• [WHAT YOU HAVE TO DO]: Using the data beneath this instruction, retype only the lines from the one that contains "3. Button handling" down to the one that contains "Name | Type | Description | Notes", both included, exactly as they appear.
=== Section Start ===
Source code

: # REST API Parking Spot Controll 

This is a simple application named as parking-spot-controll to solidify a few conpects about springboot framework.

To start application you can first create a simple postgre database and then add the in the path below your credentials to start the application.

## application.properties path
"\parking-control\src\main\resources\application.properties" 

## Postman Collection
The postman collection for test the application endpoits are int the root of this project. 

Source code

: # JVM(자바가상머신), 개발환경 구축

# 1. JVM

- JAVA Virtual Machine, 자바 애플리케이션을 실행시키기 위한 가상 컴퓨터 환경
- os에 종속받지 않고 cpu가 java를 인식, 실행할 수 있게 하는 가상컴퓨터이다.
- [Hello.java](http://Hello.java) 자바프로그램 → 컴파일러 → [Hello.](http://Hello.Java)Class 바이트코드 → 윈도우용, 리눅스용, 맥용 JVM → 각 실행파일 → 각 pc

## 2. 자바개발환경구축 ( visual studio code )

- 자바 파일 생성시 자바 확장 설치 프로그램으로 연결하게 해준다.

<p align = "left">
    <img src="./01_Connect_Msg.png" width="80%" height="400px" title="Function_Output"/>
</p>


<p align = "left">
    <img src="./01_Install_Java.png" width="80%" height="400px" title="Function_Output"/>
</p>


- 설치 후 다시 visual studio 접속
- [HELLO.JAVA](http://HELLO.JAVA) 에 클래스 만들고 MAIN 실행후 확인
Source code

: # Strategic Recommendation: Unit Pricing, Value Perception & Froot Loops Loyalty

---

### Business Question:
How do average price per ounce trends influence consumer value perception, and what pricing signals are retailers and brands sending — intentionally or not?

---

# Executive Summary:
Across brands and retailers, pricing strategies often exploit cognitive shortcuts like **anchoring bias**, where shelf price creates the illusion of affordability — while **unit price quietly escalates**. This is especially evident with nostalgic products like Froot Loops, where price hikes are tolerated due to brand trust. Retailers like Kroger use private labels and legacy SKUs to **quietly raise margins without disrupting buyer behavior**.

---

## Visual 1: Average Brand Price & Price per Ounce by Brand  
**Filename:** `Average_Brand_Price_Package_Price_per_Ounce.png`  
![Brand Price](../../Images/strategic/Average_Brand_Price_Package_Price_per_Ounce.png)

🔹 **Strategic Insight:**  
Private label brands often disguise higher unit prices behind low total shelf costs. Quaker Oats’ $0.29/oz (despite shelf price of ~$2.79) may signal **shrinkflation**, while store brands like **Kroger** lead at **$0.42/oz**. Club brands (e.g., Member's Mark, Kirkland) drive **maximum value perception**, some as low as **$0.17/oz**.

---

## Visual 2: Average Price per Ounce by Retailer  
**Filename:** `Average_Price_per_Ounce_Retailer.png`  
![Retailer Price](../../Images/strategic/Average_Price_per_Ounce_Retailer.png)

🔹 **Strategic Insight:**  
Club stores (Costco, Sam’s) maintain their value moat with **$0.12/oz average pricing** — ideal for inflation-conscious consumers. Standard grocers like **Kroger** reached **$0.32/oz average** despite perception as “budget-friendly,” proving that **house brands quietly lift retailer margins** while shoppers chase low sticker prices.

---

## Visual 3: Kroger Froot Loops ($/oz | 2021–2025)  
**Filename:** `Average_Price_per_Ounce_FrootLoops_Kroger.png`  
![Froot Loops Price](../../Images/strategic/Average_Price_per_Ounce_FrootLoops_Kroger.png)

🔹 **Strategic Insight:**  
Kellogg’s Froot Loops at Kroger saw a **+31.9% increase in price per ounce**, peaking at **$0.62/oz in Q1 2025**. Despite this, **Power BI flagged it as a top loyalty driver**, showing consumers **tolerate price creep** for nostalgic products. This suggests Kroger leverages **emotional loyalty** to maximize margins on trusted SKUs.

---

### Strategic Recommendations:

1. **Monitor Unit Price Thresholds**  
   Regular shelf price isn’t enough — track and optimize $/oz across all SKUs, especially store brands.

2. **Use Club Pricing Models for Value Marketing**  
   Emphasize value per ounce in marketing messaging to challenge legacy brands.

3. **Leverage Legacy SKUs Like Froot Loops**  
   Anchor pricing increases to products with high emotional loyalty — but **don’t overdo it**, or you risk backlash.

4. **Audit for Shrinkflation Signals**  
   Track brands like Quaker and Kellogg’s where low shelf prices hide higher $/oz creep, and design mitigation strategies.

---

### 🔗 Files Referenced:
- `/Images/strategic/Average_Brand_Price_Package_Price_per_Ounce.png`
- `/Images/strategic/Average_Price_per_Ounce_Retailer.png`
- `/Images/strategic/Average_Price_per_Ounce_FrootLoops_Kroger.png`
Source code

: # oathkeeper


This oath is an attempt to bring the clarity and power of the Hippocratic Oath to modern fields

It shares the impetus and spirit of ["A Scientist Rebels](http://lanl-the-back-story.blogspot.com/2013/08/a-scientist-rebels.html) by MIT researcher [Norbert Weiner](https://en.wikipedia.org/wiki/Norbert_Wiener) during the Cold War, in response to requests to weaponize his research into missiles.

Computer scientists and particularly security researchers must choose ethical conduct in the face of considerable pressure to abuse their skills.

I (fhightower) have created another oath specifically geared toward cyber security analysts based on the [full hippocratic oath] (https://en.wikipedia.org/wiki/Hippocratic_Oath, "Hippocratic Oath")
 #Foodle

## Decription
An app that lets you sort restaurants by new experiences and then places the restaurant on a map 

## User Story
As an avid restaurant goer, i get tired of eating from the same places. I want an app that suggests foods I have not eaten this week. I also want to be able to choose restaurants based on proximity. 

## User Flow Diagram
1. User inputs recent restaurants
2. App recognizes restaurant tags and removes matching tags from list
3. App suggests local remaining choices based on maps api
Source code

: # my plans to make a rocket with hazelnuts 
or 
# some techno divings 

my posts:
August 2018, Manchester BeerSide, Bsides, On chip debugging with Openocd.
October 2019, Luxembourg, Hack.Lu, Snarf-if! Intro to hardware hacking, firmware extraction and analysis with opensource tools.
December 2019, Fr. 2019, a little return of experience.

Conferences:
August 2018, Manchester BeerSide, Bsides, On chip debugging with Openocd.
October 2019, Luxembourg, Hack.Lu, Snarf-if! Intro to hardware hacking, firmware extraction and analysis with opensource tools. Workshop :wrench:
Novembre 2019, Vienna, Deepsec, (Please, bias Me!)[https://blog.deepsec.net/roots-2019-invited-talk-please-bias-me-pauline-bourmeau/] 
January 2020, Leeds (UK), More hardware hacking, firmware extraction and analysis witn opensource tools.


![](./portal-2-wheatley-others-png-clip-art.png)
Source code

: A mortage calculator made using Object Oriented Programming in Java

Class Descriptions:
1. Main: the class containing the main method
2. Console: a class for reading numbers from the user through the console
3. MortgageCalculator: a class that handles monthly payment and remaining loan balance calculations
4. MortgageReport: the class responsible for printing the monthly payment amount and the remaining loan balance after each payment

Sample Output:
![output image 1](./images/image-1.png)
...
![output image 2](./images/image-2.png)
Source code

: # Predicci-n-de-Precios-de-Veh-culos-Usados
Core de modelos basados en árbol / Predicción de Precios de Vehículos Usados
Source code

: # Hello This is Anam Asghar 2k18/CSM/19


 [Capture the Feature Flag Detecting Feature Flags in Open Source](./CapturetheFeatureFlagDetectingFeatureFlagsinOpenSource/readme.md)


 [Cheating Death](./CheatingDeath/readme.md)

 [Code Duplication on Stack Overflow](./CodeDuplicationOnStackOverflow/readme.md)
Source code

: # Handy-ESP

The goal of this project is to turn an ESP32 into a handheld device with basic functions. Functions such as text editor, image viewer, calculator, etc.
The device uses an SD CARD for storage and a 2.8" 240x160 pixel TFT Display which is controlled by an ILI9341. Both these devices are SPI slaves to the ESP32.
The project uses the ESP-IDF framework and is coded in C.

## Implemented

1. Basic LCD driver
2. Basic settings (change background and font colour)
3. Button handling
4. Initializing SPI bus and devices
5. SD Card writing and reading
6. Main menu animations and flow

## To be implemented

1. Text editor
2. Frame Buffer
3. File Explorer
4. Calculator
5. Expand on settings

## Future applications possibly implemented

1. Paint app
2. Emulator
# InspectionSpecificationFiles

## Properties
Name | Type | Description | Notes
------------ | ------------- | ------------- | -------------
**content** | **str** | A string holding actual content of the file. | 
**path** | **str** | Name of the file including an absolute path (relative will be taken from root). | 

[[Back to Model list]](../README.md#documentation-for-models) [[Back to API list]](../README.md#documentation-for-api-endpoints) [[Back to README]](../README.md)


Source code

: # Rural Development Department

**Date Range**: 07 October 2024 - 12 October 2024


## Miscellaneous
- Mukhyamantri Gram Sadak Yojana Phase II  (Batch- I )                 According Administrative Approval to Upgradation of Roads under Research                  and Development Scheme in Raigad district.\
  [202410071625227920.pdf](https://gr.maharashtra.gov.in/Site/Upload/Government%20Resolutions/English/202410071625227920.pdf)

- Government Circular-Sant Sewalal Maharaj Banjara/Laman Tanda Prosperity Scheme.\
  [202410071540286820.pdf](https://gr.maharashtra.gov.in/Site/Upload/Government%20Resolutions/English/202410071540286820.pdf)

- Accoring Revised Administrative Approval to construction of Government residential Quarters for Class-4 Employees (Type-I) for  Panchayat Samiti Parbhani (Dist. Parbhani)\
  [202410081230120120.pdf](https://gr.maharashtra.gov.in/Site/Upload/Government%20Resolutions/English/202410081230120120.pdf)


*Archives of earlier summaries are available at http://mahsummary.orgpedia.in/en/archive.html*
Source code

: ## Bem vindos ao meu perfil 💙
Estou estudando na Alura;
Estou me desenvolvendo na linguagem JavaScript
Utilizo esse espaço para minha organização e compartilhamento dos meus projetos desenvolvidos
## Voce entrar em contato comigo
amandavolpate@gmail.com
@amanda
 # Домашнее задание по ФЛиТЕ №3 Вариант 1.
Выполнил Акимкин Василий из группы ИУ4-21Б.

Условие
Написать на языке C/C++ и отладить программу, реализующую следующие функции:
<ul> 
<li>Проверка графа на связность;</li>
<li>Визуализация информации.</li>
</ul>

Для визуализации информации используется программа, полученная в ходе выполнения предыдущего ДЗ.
=== Section End ===
• [ANSWER SECTION]:
3. Button handling
4. Initializing SPI bus and devices
5. SD Card writing and reading
6. Main menu animations and flow

## To be implemented

1. Text editor
2. Frame Buffer
3. File Explorer
4. Calculator
5. Expand on settings

## Future applications possibly implemented

1. Paint app
2. Emulator
# InspectionSpecificationFiles

## Properties
Name | Type | Description | Notes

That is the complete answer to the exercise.